1412 Wereldgebeuren zowel oorzaak als middel tot opheffing van de geestelijke nood

10 mei 1940: Boek 23

In het besef van de noodsituatie van een geestelijk gezonken mensheid zal het wereldgebeuren, dat zowel oorzaak als ook middel ter opheffing van deze noodsituatie is, ook begrijpelijk voor u zijn. Er is in dit opzicht een buitengewoon laag peil op te tekenen, als er van de kant van de mensen geen voorbereidingen getroffen worden om zich op een geestelijk leven, na het aardse sterven, voor te bereiden.

En de gevolgen van deze onverschilligheid zijn niet te overzien.

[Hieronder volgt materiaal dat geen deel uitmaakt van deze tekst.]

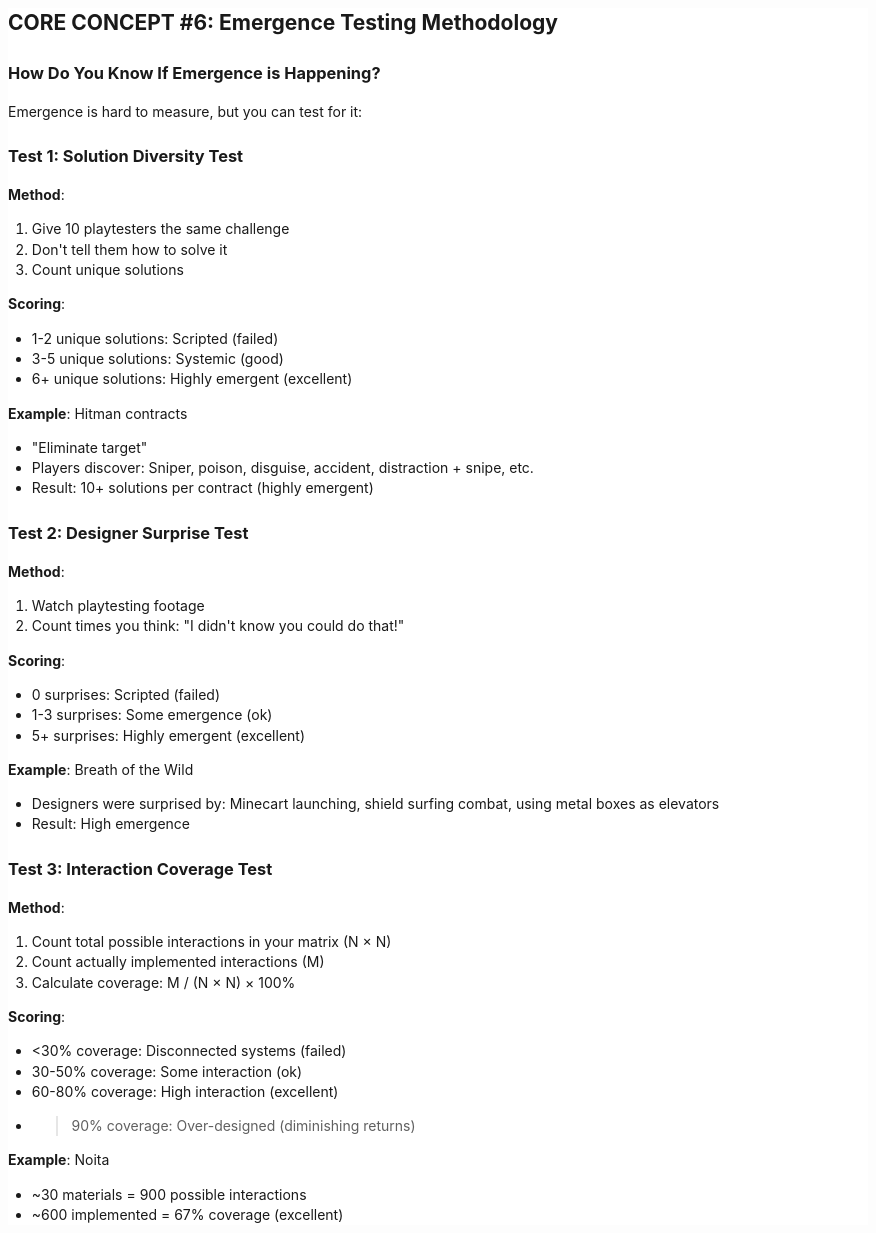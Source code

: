 
## CORE CONCEPT #6: Emergence Testing Methodology

### How Do You Know If Emergence is Happening?

Emergence is hard to measure, but you can test for it:

### Test 1: Solution Diversity Test

**Method**:
1. Give 10 playtesters the same challenge
2. Don't tell them how to solve it
3. Count unique solutions

**Scoring**:
- 1-2 unique solutions: Scripted (failed)
- 3-5 unique solutions: Systemic (good)
- 6+ unique solutions: Highly emergent (excellent)

**Example**: Hitman contracts
- "Eliminate target"
- Players discover: Sniper, poison, disguise, accident, distraction + snipe, etc.
- Result: 10+ solutions per contract (highly emergent)

### Test 2: Designer Surprise Test

**Method**:
1. Watch playtesting footage
2. Count times you think: "I didn't know you could do that!"

**Scoring**:
- 0 surprises: Scripted (failed)
- 1-3 surprises: Some emergence (ok)
- 5+ surprises: Highly emergent (excellent)

**Example**: Breath of the Wild
- Designers were surprised by: Minecart launching, shield surfing combat, using metal boxes as elevators
- Result: High emergence

### Test 3: Interaction Coverage Test

**Method**:
1. Count total possible interactions in your matrix (N × N)
2. Count actually implemented interactions (M)
3. Calculate coverage: M / (N × N) × 100%

**Scoring**:
- <30% coverage: Disconnected systems (failed)
- 30-50% coverage: Some interaction (ok)
- 60-80% coverage: High interaction (excellent)
- >90% coverage: Over-designed (diminishing returns)

**Example**: Noita
- ~30 materials = 900 possible interactions
- ~600 implemented = 67% coverage (excellent)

Het is onverantwoord, als de mens zich niet inzet voor zijn zielenheil. Want zijn onverschilligheid heeft tot gevolg, dat zijn geestelijke bekwaamheden onontwikkeld blijven en de mens er dus op los leeft, zonder de geringste geestelijke vooruitgang te kunnen boeken en zijn leven is niet nuttig geleefd.

Daarentegen wordt de geestelijk strevende mens een natuurlijke schadeloosstelling geboden. Hij leeft zijn leven bewust en het zal dus ook niet zonder vreugde zijn. Alleen zijn deze vreugden anders gevormd dan die van de aards strevende mens. Hij vindt troost en innerlijke verheffing in het goddelijke woord. Hij vindt nu pas het juiste levensdoel en hem ontbreekt niets uiterlijks, omdat hij dit niet nastreeft. Hij bezit de innerlijke tevredenheid en schrikt niet van aardse nood, want hij verlangt naar iets anders dan aardse goederen. Dus het wereldgebeuren zal hem ook niet in die mate beroeren, dat het zijn innerlijke vrijheid verstoort. Dit wereldgebeuren zal er veeleer toe bijdragen, dat zijn geloof versterkt wordt.

Maar waar een zodanige instelling niet beschikbaar is, daar is het volledig geestelijke verval de oorzaak van het wereldgebeuren. De mens wil nooit het geestelijke erkennen. Hij stelt zich wel af en toe in verbinding met degenen die weten, maar louter uit eigenbelang. Hij hoopt slechts kennis te verkrijgen, die hij in aards opzicht goed kan gebruiken, maar hij denkt nooit aan zijn ziel. Hij gelooft om zonder voorkennis en een geestelijke instelling binnen te kunnen dringen in een gebied, dat echter werk aan zichzelf en werkzaamheid uit liefde als voorwaarde heeft. En deze opvatting is verkeerd.

Want wat hij nu aan ervaringen verzamelt, zal hem nooit zijn doel laten bereiken. Hij kan deze ervaringen niet benutten, hem ontbreekt de sleutel, die eerst het geestelijke gebied voor hem ontsluit. Hij ontvangt iets, wat niet begrijpelijk voor hem is en hij is daar dus totaal niet van onder de indruk. Hij zal datgene, wat ontvangen is, nu echter niet kunnen benutten, omdat geestelijk goed alleen dan begrijpelijk is, als het door het hart nagestreefd wordt. Dat wil zeggen dat de mens zichzelf waardig maakt voor de ontvangst.

De nood op aarde moet nu in de mens deze drang opwekken, die alleen het geestelijke nastreeft. De nood moet de mens zo vormen, dat geestelijke belangstelling in hem ontwaakt en de wens bij hem opkomt om zijn geestelijke kennis ter wille van de waarheid te ontwikkelen. Dan zal ook deze nood voor de mensen tot zegen zijn en de geestelijk lage stand zal opgeheven worden, want God beoogt slechts, dat de mens zijn aardse opdracht herkent en haar vervult.